Assigned task → Every line of the data must appear again in the answer, exactly as written.

Materials provided →
○ ○ ○
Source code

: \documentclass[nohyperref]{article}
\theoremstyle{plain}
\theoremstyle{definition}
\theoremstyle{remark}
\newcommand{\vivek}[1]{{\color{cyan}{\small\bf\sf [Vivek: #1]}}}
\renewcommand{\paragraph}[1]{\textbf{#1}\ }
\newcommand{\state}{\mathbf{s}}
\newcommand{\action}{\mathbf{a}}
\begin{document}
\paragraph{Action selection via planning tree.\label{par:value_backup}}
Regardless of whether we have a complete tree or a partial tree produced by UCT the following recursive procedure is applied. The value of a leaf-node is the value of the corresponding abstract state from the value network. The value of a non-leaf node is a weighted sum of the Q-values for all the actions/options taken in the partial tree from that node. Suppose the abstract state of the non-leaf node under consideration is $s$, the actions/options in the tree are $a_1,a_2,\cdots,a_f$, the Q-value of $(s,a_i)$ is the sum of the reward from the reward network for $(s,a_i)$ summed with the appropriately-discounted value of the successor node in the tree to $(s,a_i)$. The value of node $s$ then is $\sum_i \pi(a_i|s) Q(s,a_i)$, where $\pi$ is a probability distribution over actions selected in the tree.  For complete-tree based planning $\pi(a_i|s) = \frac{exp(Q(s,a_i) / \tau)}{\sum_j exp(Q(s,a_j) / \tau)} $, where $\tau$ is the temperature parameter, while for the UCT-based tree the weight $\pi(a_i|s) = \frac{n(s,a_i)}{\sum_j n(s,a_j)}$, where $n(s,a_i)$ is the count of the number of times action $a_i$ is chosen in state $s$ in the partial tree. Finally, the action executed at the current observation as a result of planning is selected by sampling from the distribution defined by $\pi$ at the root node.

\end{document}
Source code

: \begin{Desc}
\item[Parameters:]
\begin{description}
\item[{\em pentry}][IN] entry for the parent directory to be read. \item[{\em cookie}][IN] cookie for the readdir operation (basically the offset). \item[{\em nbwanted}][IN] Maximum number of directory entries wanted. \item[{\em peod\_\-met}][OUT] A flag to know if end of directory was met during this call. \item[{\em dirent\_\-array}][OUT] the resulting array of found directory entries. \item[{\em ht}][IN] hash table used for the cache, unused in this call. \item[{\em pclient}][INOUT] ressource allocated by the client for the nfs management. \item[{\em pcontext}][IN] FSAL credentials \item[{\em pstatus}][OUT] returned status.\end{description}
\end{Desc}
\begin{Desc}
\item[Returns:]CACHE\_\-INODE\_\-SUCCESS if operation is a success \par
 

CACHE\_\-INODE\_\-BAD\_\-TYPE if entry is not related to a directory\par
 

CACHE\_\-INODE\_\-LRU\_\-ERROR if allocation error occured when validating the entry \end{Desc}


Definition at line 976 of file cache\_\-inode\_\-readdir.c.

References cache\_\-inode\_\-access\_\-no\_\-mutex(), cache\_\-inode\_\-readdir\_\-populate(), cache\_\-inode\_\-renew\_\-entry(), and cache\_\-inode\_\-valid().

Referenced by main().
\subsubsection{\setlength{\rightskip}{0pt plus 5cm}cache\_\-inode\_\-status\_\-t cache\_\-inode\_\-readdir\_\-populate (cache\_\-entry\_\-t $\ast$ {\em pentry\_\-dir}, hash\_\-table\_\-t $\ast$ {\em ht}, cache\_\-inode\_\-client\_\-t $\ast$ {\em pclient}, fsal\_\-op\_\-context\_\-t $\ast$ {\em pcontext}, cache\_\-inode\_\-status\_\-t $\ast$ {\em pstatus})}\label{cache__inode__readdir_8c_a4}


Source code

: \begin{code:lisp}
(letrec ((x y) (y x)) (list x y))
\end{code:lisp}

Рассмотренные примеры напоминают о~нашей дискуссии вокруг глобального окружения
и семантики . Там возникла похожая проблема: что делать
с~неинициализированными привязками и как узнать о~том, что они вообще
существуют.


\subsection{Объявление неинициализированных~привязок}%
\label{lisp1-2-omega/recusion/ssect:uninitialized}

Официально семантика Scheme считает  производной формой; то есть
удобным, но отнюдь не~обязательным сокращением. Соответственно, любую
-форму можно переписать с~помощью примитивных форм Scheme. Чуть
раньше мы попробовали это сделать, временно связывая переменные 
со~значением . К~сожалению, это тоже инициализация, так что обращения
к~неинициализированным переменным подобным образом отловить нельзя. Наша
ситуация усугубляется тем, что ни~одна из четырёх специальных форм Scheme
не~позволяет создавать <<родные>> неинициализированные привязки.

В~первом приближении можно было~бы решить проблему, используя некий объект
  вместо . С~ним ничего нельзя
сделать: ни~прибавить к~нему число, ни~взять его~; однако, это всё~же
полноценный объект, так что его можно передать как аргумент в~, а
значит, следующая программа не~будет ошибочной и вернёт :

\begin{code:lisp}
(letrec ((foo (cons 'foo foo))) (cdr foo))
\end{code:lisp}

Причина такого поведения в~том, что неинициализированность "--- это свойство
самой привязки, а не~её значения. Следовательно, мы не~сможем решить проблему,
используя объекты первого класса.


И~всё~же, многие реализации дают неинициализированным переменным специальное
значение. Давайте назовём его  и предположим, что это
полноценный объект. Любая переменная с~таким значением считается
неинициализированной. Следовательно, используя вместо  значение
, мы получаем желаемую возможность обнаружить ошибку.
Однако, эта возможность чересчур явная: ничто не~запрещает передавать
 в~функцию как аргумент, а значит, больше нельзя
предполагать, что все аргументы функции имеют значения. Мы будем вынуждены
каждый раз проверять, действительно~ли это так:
○ ○ ○
Response area →
Source code

: \documentclass[nohyperref]{article}
\theoremstyle{plain}
\theoremstyle{definition}
\theoremstyle{remark}
\newcommand{\vivek}[1]{{\color{cyan}{\small\bf\sf [Vivek: #1]}}}
\renewcommand{\paragraph}[1]{\textbf{#1}\ }
\newcommand{\state}{\mathbf{s}}
\newcommand{\action}{\mathbf{a}}
\begin{document}
\paragraph{Action selection via planning tree.\label{par:value_backup}}
Regardless of whether we have a complete tree or a partial tree produced by UCT the following recursive procedure is applied. The value of a leaf-node is the value of the corresponding abstract state from the value network. The value of a non-leaf node is a weighted sum of the Q-values for all the actions/options taken in the partial tree from that node. Suppose the abstract state of the non-leaf node under consideration is $s$, the actions/options in the tree are $a_1,a_2,\cdots,a_f$, the Q-value of $(s,a_i)$ is the sum of the reward from the reward network for $(s,a_i)$ summed with the appropriately-discounted value of the successor node in the tree to $(s,a_i)$. The value of node $s$ then is $\sum_i \pi(a_i|s) Q(s,a_i)$, where $\pi$ is a probability distribution over actions selected in the tree.  For complete-tree based planning $\pi(a_i|s) = \frac{exp(Q(s,a_i) / \tau)}{\sum_j exp(Q(s,a_j) / \tau)} $, where $\tau$ is the temperature parameter, while for the UCT-based tree the weight $\pi(a_i|s) = \frac{n(s,a_i)}{\sum_j n(s,a_j)}$, where $n(s,a_i)$ is the count of the number of times action $a_i$ is chosen in state $s$ in the partial tree. Finally, the action executed at the current observation as a result of planning is selected by sampling from the distribution defined by $\pi$ at the root node.

\end{document}
Source code

: \begin{Desc}
\item[Parameters:]
\begin{description}
\item[{\em pentry}][IN] entry for the parent directory to be read. \item[{\em cookie}][IN] cookie for the readdir operation (basically the offset). \item[{\em nbwanted}][IN] Maximum number of directory entries wanted. \item[{\em peod\_\-met}][OUT] A flag to know if end of directory was met during this call. \item[{\em dirent\_\-array}][OUT] the resulting array of found directory entries. \item[{\em ht}][IN] hash table used for the cache, unused in this call. \item[{\em pclient}][INOUT] ressource allocated by the client for the nfs management. \item[{\em pcontext}][IN] FSAL credentials \item[{\em pstatus}][OUT] returned status.\end{description}
\end{Desc}
\begin{Desc}
\item[Returns:]CACHE\_\-INODE\_\-SUCCESS if operation is a success \par
 

CACHE\_\-INODE\_\-BAD\_\-TYPE if entry is not related to a directory\par
 

CACHE\_\-INODE\_\-LRU\_\-ERROR if allocation error occured when validating the entry \end{Desc}


Definition at line 976 of file cache\_\-inode\_\-readdir.c.

References cache\_\-inode\_\-access\_\-no\_\-mutex(), cache\_\-inode\_\-readdir\_\-populate(), cache\_\-inode\_\-renew\_\-entry(), and cache\_\-inode\_\-valid().

Referenced by main().
\subsubsection{\setlength{\rightskip}{0pt plus 5cm}cache\_\-inode\_\-status\_\-t cache\_\-inode\_\-readdir\_\-populate (cache\_\-entry\_\-t $\ast$ {\em pentry\_\-dir}, hash\_\-table\_\-t $\ast$ {\em ht}, cache\_\-inode\_\-client\_\-t $\ast$ {\em pclient}, fsal\_\-op\_\-context\_\-t $\ast$ {\em pcontext}, cache\_\-inode\_\-status\_\-t $\ast$ {\em pstatus})}\label{cache__inode__readdir_8c_a4}


Source code

: \begin{code:lisp}
(letrec ((x y) (y x)) (list x y))
\end{code:lisp}

Рассмотренные примеры напоминают о~нашей дискуссии вокруг глобального окружения
и семантики . Там возникла похожая проблема: что делать
с~неинициализированными привязками и как узнать о~том, что они вообще
существуют.


\subsection{Объявление неинициализированных~привязок}%
\label{lisp1-2-omega/recusion/ssect:uninitialized}

Официально семантика Scheme считает  производной формой; то есть
удобным, но отнюдь не~обязательным сокращением. Соответственно, любую
-форму можно переписать с~помощью примитивных форм Scheme. Чуть
раньше мы попробовали это сделать, временно связывая переменные 
со~значением . К~сожалению, это тоже инициализация, так что обращения
к~неинициализированным переменным подобным образом отловить нельзя. Наша
ситуация усугубляется тем, что ни~одна из четырёх специальных форм Scheme
не~позволяет создавать <<родные>> неинициализированные привязки.

В~первом приближении можно было~бы решить проблему, используя некий объект
  вместо . С~ним ничего нельзя
сделать: ни~прибавить к~нему число, ни~взять его~; однако, это всё~же
полноценный объект, так что его можно передать как аргумент в~, а
значит, следующая программа не~будет ошибочной и вернёт :

\begin{code:lisp}
(letrec ((foo (cons 'foo foo))) (cdr foo))
\end{code:lisp}

Причина такого поведения в~том, что неинициализированность "--- это свойство
самой привязки, а не~её значения. Следовательно, мы не~сможем решить проблему,
используя объекты первого класса.


И~всё~же, многие реализации дают неинициализированным переменным специальное
значение. Давайте назовём его  и предположим, что это
полноценный объект. Любая переменная с~таким значением считается
неинициализированной. Следовательно, используя вместо  значение
, мы получаем желаемую возможность обнаружить ошибку.
Однако, эта возможность чересчур явная: ничто не~запрещает передавать
 в~функцию как аргумент, а значит, больше нельзя
предполагать, что все аргументы функции имеют значения. Мы будем вынуждены
каждый раз проверять, действительно~ли это так:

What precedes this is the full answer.